Questions à Jann-Marc Rouillan, écrivain semi-libéré

Jann-Marc Rouillan est en semi-liberté depuis le 17 décembre 2007. Il vient de publier Chroniques carcérales aux éditions Agone. A cette occasion, l’ancien militant d’Action directe nous accorde une interview où il est notamment question d’histoire contemporaine, de prison et de littérature.

Paco : Ta condition de semi-libéré ne te permet pas d’évoquer les faits pour lesquels tu as été condamné à la réclusion à perpétuité. Nous allons donc essayer de nous limiter essentiellement à ce qui appartient à tes activités « littéraires ». Dans l’une de tes chroniques écrites à Moulins, en 2004, tu te demandais si tu allais reconnaître « le pays du dehors » après vingt ans passés en prison. Maintenant que tu as un pied dehors depuis quelques semaines, peux-tu répondre à ta question ?
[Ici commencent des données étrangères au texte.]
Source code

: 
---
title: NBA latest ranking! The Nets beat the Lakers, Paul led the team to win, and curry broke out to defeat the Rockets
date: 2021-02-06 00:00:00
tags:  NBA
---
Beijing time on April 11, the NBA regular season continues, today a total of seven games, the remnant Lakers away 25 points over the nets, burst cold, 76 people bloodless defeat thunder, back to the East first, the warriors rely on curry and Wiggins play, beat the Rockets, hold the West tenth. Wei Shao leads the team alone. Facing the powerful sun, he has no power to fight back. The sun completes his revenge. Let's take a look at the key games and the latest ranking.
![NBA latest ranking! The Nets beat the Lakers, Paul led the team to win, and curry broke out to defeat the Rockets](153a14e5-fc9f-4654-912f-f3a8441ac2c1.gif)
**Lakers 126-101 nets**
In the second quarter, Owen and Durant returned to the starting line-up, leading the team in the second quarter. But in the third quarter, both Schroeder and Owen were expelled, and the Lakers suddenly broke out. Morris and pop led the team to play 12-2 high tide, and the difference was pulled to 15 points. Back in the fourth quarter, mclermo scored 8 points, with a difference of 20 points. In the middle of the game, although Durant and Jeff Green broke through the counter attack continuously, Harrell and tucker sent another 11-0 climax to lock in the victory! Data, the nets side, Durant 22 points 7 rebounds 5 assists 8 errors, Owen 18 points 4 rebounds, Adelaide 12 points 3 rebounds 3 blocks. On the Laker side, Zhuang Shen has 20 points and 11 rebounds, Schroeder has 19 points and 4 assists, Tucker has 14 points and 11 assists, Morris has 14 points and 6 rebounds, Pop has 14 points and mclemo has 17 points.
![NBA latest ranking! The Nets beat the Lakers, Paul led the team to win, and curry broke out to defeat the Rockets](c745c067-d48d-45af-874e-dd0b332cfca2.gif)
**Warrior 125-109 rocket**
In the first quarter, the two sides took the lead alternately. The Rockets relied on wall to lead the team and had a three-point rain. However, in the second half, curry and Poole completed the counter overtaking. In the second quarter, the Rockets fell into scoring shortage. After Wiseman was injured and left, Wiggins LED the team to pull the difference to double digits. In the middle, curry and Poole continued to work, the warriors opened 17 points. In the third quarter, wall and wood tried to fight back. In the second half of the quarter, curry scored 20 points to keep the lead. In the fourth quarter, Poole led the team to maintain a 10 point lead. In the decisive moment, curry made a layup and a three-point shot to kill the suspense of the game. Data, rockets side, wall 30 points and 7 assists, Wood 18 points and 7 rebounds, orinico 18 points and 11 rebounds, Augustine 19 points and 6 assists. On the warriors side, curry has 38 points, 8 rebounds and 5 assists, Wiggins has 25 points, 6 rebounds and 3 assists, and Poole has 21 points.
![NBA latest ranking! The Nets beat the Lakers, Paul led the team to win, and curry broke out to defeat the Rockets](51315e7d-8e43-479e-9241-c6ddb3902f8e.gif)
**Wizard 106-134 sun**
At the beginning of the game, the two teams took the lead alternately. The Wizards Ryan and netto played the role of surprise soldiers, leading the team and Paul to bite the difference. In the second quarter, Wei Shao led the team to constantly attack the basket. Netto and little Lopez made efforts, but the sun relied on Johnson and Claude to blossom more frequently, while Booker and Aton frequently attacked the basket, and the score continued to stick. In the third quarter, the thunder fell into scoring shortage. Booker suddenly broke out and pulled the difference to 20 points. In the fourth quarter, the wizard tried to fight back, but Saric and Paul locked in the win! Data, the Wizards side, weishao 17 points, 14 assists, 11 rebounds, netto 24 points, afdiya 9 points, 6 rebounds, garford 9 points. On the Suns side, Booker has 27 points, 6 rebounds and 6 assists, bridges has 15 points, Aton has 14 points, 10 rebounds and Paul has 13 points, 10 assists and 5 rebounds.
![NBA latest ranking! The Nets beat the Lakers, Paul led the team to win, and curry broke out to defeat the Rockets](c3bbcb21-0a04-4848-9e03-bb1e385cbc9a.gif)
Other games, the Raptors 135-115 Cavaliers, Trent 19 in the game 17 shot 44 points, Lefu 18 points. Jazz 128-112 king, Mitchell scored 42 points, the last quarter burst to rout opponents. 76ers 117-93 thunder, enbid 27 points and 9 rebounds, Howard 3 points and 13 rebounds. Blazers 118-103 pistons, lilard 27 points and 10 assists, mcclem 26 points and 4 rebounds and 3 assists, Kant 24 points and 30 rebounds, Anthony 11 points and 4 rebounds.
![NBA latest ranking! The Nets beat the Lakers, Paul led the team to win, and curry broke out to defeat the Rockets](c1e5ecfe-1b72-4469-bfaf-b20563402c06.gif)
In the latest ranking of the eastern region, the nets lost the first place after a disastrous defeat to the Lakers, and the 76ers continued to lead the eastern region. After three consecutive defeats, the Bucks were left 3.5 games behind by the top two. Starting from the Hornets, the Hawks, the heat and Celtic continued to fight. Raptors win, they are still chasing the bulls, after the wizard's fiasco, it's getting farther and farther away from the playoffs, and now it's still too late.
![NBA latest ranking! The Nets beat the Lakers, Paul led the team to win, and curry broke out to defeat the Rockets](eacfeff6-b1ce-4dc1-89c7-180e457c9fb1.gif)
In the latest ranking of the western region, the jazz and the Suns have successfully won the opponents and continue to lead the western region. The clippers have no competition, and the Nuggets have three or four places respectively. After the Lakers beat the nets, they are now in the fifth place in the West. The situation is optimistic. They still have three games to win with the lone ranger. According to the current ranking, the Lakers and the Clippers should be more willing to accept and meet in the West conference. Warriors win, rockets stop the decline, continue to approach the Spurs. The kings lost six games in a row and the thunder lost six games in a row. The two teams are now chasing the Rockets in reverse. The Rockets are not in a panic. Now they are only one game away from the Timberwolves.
Jann-Marc Rouillan : Pas vraiment. Du moins je n’ai pas encore réussi à formuler mes premières impressions. Et donc que dire ? Pour sourire, je citerai le Président Mao : « celui qui n’a pas mené l’enquête ne peut parler ». Pour moi, l’investigation se poursuit.
Mais est-ce un monde si différent de celui que j’ai quitté à la fin des années 80 ? Je ne le pense pas. Du moins à première vue dans ce pays, je ne note pas de très grands changements. Le libéralisme se déchaînait déjà et les principaux ravages qu’il provoqua dans la société, s’étaient imposés ou étaient en voie de le faire. S’il y a une différence vraiment forte, je la remarque chez les gens, chez les copains et les camarades. Dans leur état d’esprit. Ils ne semblent plus croire (ou du moins plus concrètement) à une possible libération radicale. C’est-à-dire à une action capable de préparer cette libération collective et donc de la vivre dès maintenant, telle une libération pour soi-même.
Ainsi, le souffle de l’espérance paraît s’être tari.
Dans toutes les conversations, je ressens un lourd fatalisme. Et la présence dictatoriale de limites (sociales, politiques, culturelles… et ô combien légalistes et pacifistes). Des limites acceptées dans l’absolu comme si elles étaient objectives et indépassables. Bien sûr, je découvre beaucoup de démerde et parfois un peu d’illégalisme mais peu de militantisme révolutionnaire comme nous le connaissions dans l’après 68.
Sans compter qu’aujourd’hui, une opinion radicale de gauche est défendue mais sans trop en assumer les conséquences politiques. Car finalement tout se limite souvent au simple syndicalisme et à l’électoralisme. Sans conteste, le syndicalisme révolutionnaire et jusqu’à l’électoralisme d’extrême gauche peuvent avoir une utilité pour le projet révolutionnaire mais ils ne le résument pas… Loin de là !
Mais là encore je dois rester prudent car je suis « dehors » depuis trop peu de temps et sans doute que beaucoup de choses m’échappent encore.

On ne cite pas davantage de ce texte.